→ **What you will do**: From the first line to the last, transcribe the material exactly.

*** Block opens ***

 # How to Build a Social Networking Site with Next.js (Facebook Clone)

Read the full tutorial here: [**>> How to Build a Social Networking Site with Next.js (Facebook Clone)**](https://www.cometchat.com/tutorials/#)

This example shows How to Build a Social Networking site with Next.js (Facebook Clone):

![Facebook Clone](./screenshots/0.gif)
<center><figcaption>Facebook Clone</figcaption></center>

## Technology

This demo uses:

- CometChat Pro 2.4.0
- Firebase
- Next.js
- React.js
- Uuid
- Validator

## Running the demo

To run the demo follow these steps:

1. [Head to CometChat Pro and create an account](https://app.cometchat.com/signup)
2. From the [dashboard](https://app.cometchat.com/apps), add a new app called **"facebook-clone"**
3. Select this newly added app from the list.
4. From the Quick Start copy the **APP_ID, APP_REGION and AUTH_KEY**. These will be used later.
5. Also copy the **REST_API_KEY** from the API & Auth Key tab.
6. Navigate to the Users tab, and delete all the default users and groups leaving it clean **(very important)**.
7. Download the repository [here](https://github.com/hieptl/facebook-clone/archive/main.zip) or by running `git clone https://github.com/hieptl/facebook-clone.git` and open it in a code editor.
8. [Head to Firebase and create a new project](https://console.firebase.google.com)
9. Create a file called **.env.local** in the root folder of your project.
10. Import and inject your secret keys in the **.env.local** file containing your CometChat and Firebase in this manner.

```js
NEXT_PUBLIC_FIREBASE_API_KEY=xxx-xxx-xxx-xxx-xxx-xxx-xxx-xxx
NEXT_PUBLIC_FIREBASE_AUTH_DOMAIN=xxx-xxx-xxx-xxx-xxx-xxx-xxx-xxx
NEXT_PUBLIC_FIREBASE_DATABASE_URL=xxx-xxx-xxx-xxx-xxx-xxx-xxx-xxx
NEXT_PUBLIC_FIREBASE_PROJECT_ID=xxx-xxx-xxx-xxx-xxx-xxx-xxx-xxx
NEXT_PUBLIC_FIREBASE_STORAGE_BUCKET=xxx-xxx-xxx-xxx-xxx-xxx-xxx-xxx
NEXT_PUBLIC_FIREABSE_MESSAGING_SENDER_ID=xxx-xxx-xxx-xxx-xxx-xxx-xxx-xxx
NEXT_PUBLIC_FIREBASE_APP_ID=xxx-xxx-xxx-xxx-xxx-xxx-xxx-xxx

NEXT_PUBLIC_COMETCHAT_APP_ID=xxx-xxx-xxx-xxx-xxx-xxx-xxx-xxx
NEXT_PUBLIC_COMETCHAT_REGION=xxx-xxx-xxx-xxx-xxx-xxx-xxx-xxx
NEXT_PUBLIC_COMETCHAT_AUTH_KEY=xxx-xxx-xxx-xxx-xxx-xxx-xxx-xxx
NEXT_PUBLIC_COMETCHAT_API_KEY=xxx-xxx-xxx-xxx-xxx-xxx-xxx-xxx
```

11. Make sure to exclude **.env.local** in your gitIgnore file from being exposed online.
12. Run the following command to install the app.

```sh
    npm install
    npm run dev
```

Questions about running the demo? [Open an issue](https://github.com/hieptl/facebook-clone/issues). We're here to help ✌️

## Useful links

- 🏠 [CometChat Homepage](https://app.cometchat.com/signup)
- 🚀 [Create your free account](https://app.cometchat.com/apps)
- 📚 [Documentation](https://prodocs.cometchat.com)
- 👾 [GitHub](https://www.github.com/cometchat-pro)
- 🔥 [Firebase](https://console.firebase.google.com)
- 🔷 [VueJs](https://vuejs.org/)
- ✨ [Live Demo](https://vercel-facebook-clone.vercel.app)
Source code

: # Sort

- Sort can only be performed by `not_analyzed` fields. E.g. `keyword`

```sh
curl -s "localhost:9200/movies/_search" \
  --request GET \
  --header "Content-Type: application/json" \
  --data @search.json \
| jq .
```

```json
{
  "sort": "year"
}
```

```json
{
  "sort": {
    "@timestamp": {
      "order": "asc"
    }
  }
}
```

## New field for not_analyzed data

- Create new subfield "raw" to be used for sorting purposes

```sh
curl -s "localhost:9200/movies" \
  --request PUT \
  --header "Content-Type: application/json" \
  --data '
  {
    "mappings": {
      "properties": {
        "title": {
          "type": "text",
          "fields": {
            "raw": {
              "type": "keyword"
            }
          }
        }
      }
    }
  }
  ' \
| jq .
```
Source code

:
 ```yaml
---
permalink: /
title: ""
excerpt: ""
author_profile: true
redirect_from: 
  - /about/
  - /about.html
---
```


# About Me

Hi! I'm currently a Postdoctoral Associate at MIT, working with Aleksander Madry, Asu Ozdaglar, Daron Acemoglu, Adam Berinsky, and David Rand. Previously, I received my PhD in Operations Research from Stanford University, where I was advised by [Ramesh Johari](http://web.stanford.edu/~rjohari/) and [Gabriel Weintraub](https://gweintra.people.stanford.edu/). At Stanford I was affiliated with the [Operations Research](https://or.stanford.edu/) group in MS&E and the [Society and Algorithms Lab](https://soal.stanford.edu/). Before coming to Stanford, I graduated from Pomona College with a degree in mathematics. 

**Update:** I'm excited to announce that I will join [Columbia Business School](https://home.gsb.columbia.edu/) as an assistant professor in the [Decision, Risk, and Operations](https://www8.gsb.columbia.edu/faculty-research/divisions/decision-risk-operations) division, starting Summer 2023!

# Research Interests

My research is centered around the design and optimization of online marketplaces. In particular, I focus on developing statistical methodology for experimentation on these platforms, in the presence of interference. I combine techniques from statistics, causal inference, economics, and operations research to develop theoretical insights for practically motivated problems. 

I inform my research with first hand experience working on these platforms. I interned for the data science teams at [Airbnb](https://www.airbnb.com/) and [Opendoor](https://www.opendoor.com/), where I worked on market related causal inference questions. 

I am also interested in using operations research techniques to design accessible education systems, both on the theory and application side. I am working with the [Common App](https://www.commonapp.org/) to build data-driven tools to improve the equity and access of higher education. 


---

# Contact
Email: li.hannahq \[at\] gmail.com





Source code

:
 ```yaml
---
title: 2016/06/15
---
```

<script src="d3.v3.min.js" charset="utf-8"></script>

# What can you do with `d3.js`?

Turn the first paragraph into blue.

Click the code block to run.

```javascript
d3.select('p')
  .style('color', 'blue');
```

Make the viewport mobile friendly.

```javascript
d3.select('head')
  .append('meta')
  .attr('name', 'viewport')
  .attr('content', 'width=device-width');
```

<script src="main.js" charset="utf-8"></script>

*** Block closes ***

→ **Answer to this problem**:
 # How to Build a Social Networking Site with Next.js (Facebook Clone)

Read the full tutorial here: [**>> How to Build a Social Networking Site with Next.js (Facebook Clone)**](https://www.cometchat.com/tutorials/#)

This example shows How to Build a Social Networking site with Next.js (Facebook Clone):

![Facebook Clone](./screenshots/0.gif)
<center><figcaption>Facebook Clone</figcaption></center>

## Technology

This demo uses:

- CometChat Pro 2.4.0
- Firebase
- Next.js
- React.js
- Uuid
- Validator

## Running the demo

To run the demo follow these steps:

1. [Head to CometChat Pro and create an account](https://app.cometchat.com/signup)
2. From the [dashboard](https://app.cometchat.com/apps), add a new app called **"facebook-clone"**
3. Select this newly added app from the list.
4. From the Quick Start copy the **APP_ID, APP_REGION and AUTH_KEY**. These will be used later.
5. Also copy the **REST_API_KEY** from the API & Auth Key tab.
6. Navigate to the Users tab, and delete all the default users and groups leaving it clean **(very important)**.
7. Download the repository [here](https://github.com/hieptl/facebook-clone/archive/main.zip) or by running `git clone https://github.com/hieptl/facebook-clone.git` and open it in a code editor.
8. [Head to Firebase and create a new project](https://console.firebase.google.com)
9. Create a file called **.env.local** in the root folder of your project.
10. Import and inject your secret keys in the **.env.local** file containing your CometChat and Firebase in this manner.

```js
NEXT_PUBLIC_FIREBASE_API_KEY=xxx-xxx-xxx-xxx-xxx-xxx-xxx-xxx
NEXT_PUBLIC_FIREBASE_AUTH_DOMAIN=xxx-xxx-xxx-xxx-xxx-xxx-xxx-xxx
NEXT_PUBLIC_FIREBASE_DATABASE_URL=xxx-xxx-xxx-xxx-xxx-xxx-xxx-xxx
NEXT_PUBLIC_FIREBASE_PROJECT_ID=xxx-xxx-xxx-xxx-xxx-xxx-xxx-xxx
NEXT_PUBLIC_FIREBASE_STORAGE_BUCKET=xxx-xxx-xxx-xxx-xxx-xxx-xxx-xxx
NEXT_PUBLIC_FIREABSE_MESSAGING_SENDER_ID=xxx-xxx-xxx-xxx-xxx-xxx-xxx-xxx
NEXT_PUBLIC_FIREBASE_APP_ID=xxx-xxx-xxx-xxx-xxx-xxx-xxx-xxx

NEXT_PUBLIC_COMETCHAT_APP_ID=xxx-xxx-xxx-xxx-xxx-xxx-xxx-xxx
NEXT_PUBLIC_COMETCHAT_REGION=xxx-xxx-xxx-xxx-xxx-xxx-xxx-xxx
NEXT_PUBLIC_COMETCHAT_AUTH_KEY=xxx-xxx-xxx-xxx-xxx-xxx-xxx-xxx
NEXT_PUBLIC_COMETCHAT_API_KEY=xxx-xxx-xxx-xxx-xxx-xxx-xxx-xxx
```

11. Make sure to exclude **.env.local** in your gitIgnore file from being exposed online.
12. Run the following command to install the app.

```sh
    npm install
    npm run dev
```

Questions about running the demo? [Open an issue](https://github.com/hieptl/facebook-clone/issues). We're here to help ✌️

## Useful links

- 🏠 [CometChat Homepage](https://app.cometchat.com/signup)
- 🚀 [Create your free account](https://app.cometchat.com/apps)
- 📚 [Documentation](https://prodocs.cometchat.com)
- 👾 [GitHub](https://www.github.com/cometchat-pro)
- 🔥 [Firebase](https://console.firebase.google.com)
- 🔷 [VueJs](https://vuejs.org/)
- ✨ [Live Demo](https://vercel-facebook-clone.vercel.app)
Source code

: # Sort

- Sort can only be performed by `not_analyzed` fields. E.g. `keyword`

```sh
curl -s "localhost:9200/movies/_search" \
  --request GET \
  --header "Content-Type: application/json" \
  --data @search.json \
| jq .
```

```json
{
  "sort": "year"
}
```

```json
{
  "sort": {
    "@timestamp": {
      "order": "asc"
    }
  }
}
```

## New field for not_analyzed data

- Create new subfield "raw" to be used for sorting purposes

```sh
curl -s "localhost:9200/movies" \
  --request PUT \
  --header "Content-Type: application/json" \
  --data '
  {
    "mappings": {
      "properties": {
        "title": {
          "type": "text",
          "fields": {
            "raw": {
              "type": "keyword"
            }
          }
        }
      }
    }
  }
  ' \
| jq .
```
Source code

:
 ```yaml
---
permalink: /
title: ""
excerpt: ""
author_profile: true
redirect_from: 
  - /about/
  - /about.html
---
```


# About Me

Hi! I'm currently a Postdoctoral Associate at MIT, working with Aleksander Madry, Asu Ozdaglar, Daron Acemoglu, Adam Berinsky, and David Rand. Previously, I received my PhD in Operations Research from Stanford University, where I was advised by [Ramesh Johari](http://web.stanford.edu/~rjohari/) and [Gabriel Weintraub](https://gweintra.people.stanford.edu/). At Stanford I was affiliated with the [Operations Research](https://or.stanford.edu/) group in MS&E and the [Society and Algorithms Lab](https://soal.stanford.edu/). Before coming to Stanford, I graduated from Pomona College with a degree in mathematics. 

**Update:** I'm excited to announce that I will join [Columbia Business School](https://home.gsb.columbia.edu/) as an assistant professor in the [Decision, Risk, and Operations](https://www8.gsb.columbia.edu/faculty-research/divisions/decision-risk-operations) division, starting Summer 2023!

# Research Interests

My research is centered around the design and optimization of online marketplaces. In particular, I focus on developing statistical methodology for experimentation on these platforms, in the presence of interference. I combine techniques from statistics, causal inference, economics, and operations research to develop theoretical insights for practically motivated problems. 

I inform my research with first hand experience working on these platforms. I interned for the data science teams at [Airbnb](https://www.airbnb.com/) and [Opendoor](https://www.opendoor.com/), where I worked on market related causal inference questions. 

I am also interested in using operations research techniques to design accessible education systems, both on the theory and application side. I am working with the [Common App](https://www.commonapp.org/) to build data-driven tools to improve the equity and access of higher education. 


---

# Contact
Email: li.hannahq \[at\] gmail.com





Source code

:
 ```yaml
---
title: 2016/06/15
---
```

<script src="d3.v3.min.js" charset="utf-8"></script>

# What can you do with `d3.js`?

Turn the first paragraph into blue.

Click the code block to run.

```javascript
d3.select('p')
  .style('color', 'blue');
```

Make the viewport mobile friendly.

```javascript
d3.select('head')
  .append('meta')
  .attr('name', 'viewport')
  .attr('content', 'width=device-width');
```

<script src="main.js" charset="utf-8"></script>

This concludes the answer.